Bug 228096

<rdar://80596391>

Created attachment 433843 [details]
Patch

Comment on attachment 433843 [details]
Patch

View in context: https://bugs.webkit.org/attachment.cgi?id=433843&action=review

> Source/WebCore/Modules/fetch/FetchBodyConsumer.cpp:358
> +        data.append(m_buffer->data(), m_buffer->size());

This could also call forEachSegment to have fewer copies.

Comment on attachment 433843 [details]
Patch

View in context: https://bugs.webkit.org/attachment.cgi?id=433843&action=review

>> Source/WebCore/Modules/fetch/FetchBodyConsumer.cpp:358
>> +        data.append(m_buffer->data(), m_buffer->size());
> 
> This could also call forEachSegment to have fewer copies.

Good idea. Will update.

Created attachment 433878 [details]
Patch

Committed r280085 (239810@main): <https://commits.webkit.org/239810@main>

All reviewed patches have been landed. Closing bug and clearing flags on attachment 433878 [details].

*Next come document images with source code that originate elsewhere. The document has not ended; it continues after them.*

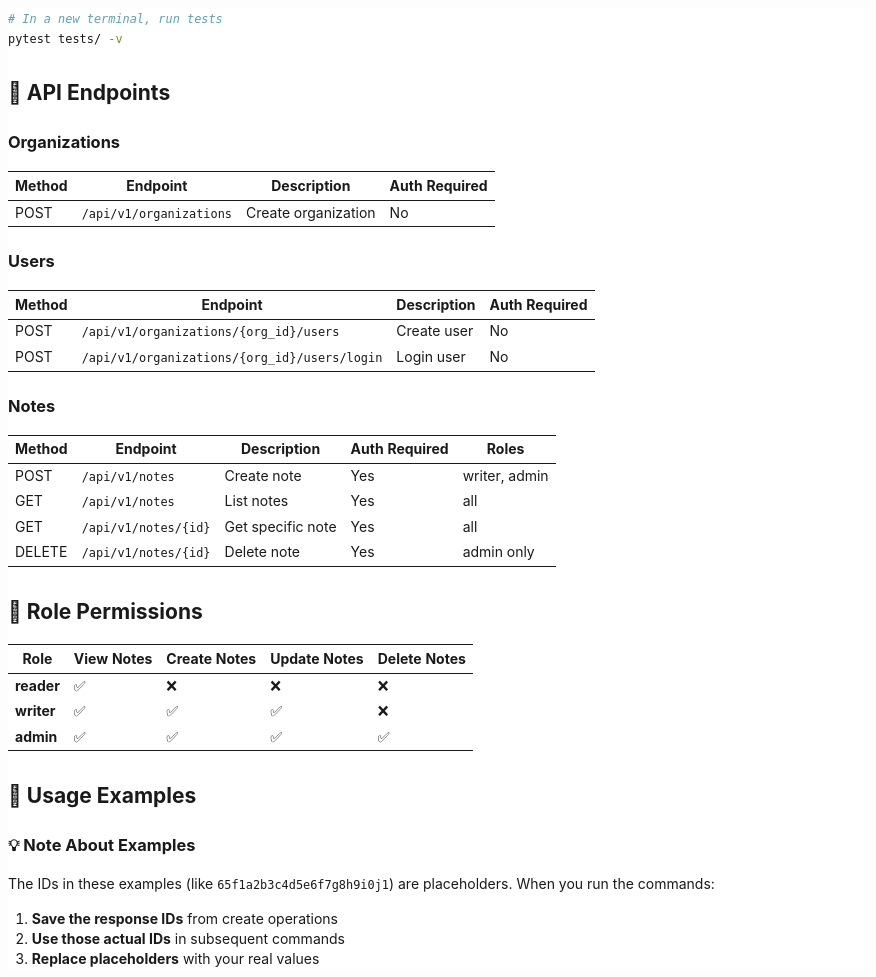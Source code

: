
 ```bash
# In a new terminal, run tests
pytest tests/ -v
```

## 📡 API Endpoints

### Organizations

| Method | Endpoint | Description | Auth Required |
|--------|----------|-------------|---------------|
| POST | `/api/v1/organizations` | Create organization | No |

### Users

| Method | Endpoint | Description | Auth Required |
|--------|----------|-------------|---------------|
| POST | `/api/v1/organizations/{org_id}/users` | Create user | No |
| POST | `/api/v1/organizations/{org_id}/users/login` | Login user | No |

### Notes

| Method | Endpoint | Description | Auth Required | Roles |
|--------|----------|-------------|---------------|-------|
| POST | `/api/v1/notes` | Create note | Yes | writer, admin |
| GET | `/api/v1/notes` | List notes | Yes | all |
| GET | `/api/v1/notes/{id}` | Get specific note | Yes | all |
| DELETE | `/api/v1/notes/{id}` | Delete note | Yes | admin only |

## 🔐 Role Permissions

| Role | View Notes | Create Notes | Update Notes | Delete Notes |
|------|------------|--------------|--------------|--------------|
| **reader** | ✅ | ❌ | ❌ | ❌ |
| **writer** | ✅ | ✅ | ✅ | ❌ |
| **admin** | ✅ | ✅ | ✅ | ✅ |

## 📝 Usage Examples

### 💡 Note About Examples

The IDs in these examples (like `65f1a2b3c4d5e6f7g8h9i0j1`) are placeholders. 
When you run the commands:

1. **Save the response IDs** from create operations
2. **Use those actual IDs** in subsequent commands
3. **Replace placeholders** with your real values
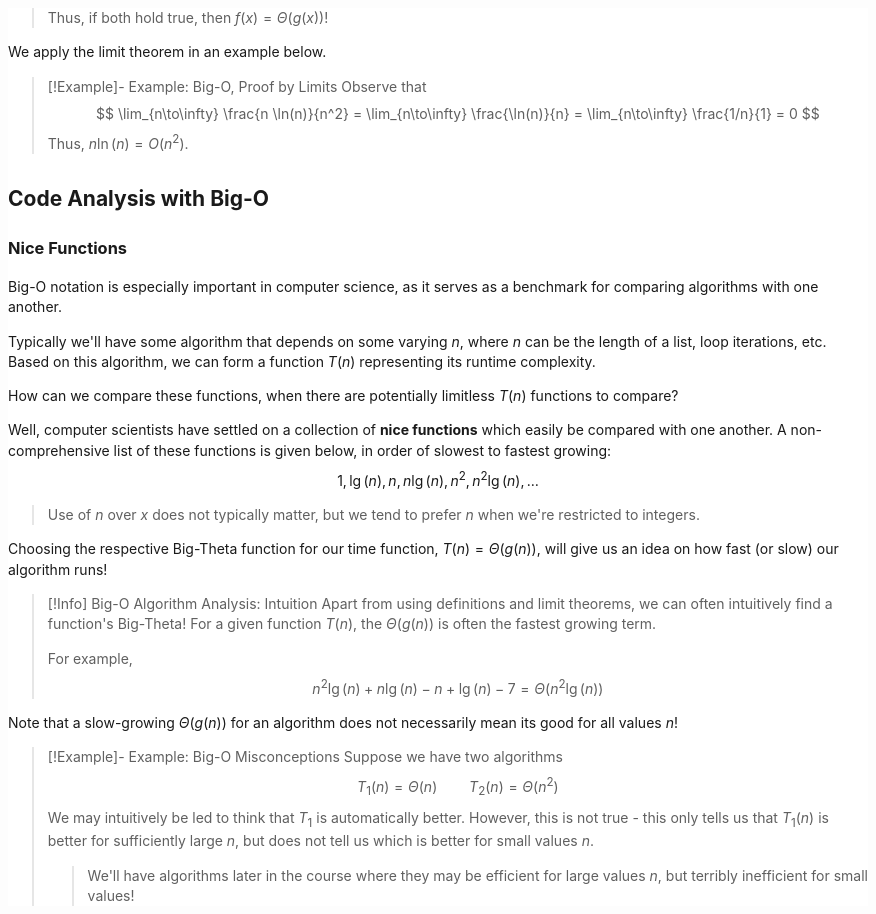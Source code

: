 > 
> Thus, if both hold true, then $f(x) = \Theta(g(x))$!

We apply the limit theorem in an example below.

> [!Example]- Example: Big-O, Proof by Limits
> Observe that
> $$
> \lim_{n\to\infty} \frac{n \ln(n)}{n^2} = \lim_{n\to\infty} \frac{\ln(n)}{n} = \lim_{n\to\infty} \frac{1/n}{1} = 0
> $$
> Thus, $n \ln(n) = O(n^2)$.

## Code Analysis with Big-O
### Nice Functions
Big-O notation is especially important in computer science, as it serves as a benchmark for comparing algorithms with one another.

Typically we'll have some algorithm that depends on some varying $n$, where $n$ can be the length of a list, loop iterations, etc. Based on this algorithm, we can form a function $T(n)$ representing its runtime complexity.

How can we compare these functions, when there are potentially limitless $T(n)$ functions to compare? 

Well, computer scientists have settled on a collection of **nice functions** which easily be compared with one another. A non-comprehensive list of these functions is given below, in order of slowest to fastest growing:
$$
1, \lg(n), n, n \lg(n), n^2, n^2 \lg(n), \dots
$$
> Use of $n$ over $x$ does not typically matter, but we tend to prefer $n$ when we're restricted to integers.

Choosing the respective Big-Theta function for our time function, $T(n) = \Theta(g(n))$, will give us an idea on how fast (or slow) our algorithm runs!

> [!Info] Big-O Algorithm Analysis: Intuition
> Apart from using definitions and limit theorems, we can often intuitively find a function's Big-Theta! For a given function $T(n)$, the $\Theta(g(n))$ is often the fastest growing term.
>
> For example,
> $$
> n^2 \lg(n) + n \lg(n) - n + \lg(n) - 7 = \Theta(n^2 \lg(n))
> $$

Note that a slow-growing $\Theta(g(n))$ for an algorithm does not necessarily mean its good for all values $n$!

> [!Example]- Example: Big-O Misconceptions
> Suppose we have two algorithms
> $$
> T_1(n) = \Theta(n) \qquad T_2(n) = \Theta(n^2)
> $$
> We may intuitively be led to think that $T_1$ is automatically better. However, this is not true - this only tells us that $T_1(n)$ is better for sufficiently large $n$, but does not tell us which is better for small values $n$.
>
> > We'll have algorithms later in the course where they may be efficient for large values $n$, but terribly inefficient for small values!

Comment on attachment 433878 [details]
Patch

View in context: https://bugs.webkit.org/attachment.cgi?id=433878&action=review

> Source/WebCore/Modules/fetch/FetchBodyConsumer.cpp:362
> +    if (buffer->hasOneRef())
> +        data = buffer->takeData(); // Avoid copying the data in the case where the buffer isn't shared.
> +    else {
> +        buffer->forEachSegment([&data](auto& span) {
> +            data.append(span);
> +        });
> +    }

If this pattern comes up again, perhaps we should consider a function with this logic? A safer "takeData" that will only do so when it’s singly owned, and would instead copy the data into a vector when it’s shared. The trick would be how to abstract the two different approaches, but I think it might be relevant. Here’s one possible implementation:

    Vector<uint8_t> extractData(Ref<SharedBuffer>&& buffer)
    {
        return buffer->hasOneRef() ? buffer->takeData() : buffer->copyData();
    }

And, since the forEachSegment/append optimization is important, we would move that optimization into SharedBuffer::copyData, unless there are some contexts where the current implementation of SharedBuffer::copyData is superior for some reason.

(In reply to Darin Adler from comment #7)
> Comment on attachment 433878 [details]
> Patch
> 
> View in context:
> https://bugs.webkit.org/attachment.cgi?id=433878&action=review
> 
> > Source/WebCore/Modules/fetch/FetchBodyConsumer.cpp:362
> > +    if (buffer->hasOneRef())
> > +        data = buffer->takeData(); // Avoid copying the data in the case where the buffer isn't shared.
> > +    else {
> > +        buffer->forEachSegment([&data](auto& span) {
> > +            data.append(span);
> > +        });
> > +    }
> 
> If this pattern comes up again, perhaps we should consider a function with
> this logic? A safer "takeData" that will only do so when it’s singly owned,
> and would instead copy the data into a vector when it’s shared. The trick
> would be how to abstract the two different approaches, but I think it might
> be relevant. Here’s one possible implementation:
> 
>     Vector<uint8_t> extractData(Ref<SharedBuffer>&& buffer)
>     {
>         return buffer->hasOneRef() ? buffer->takeData() : buffer->copyData();
>     }
> 
> And, since the forEachSegment/append optimization is important, we would
> move that optimization into SharedBuffer::copyData, unless there are some
> contexts where the current implementation of SharedBuffer::copyData is
> superior for some reason.

Yes, I think this is a good idea.
Now that I have experienced this bug, I actually think takeData() is too dangerous and we should just replace it with the safer alternative that copies when refCount is > 1.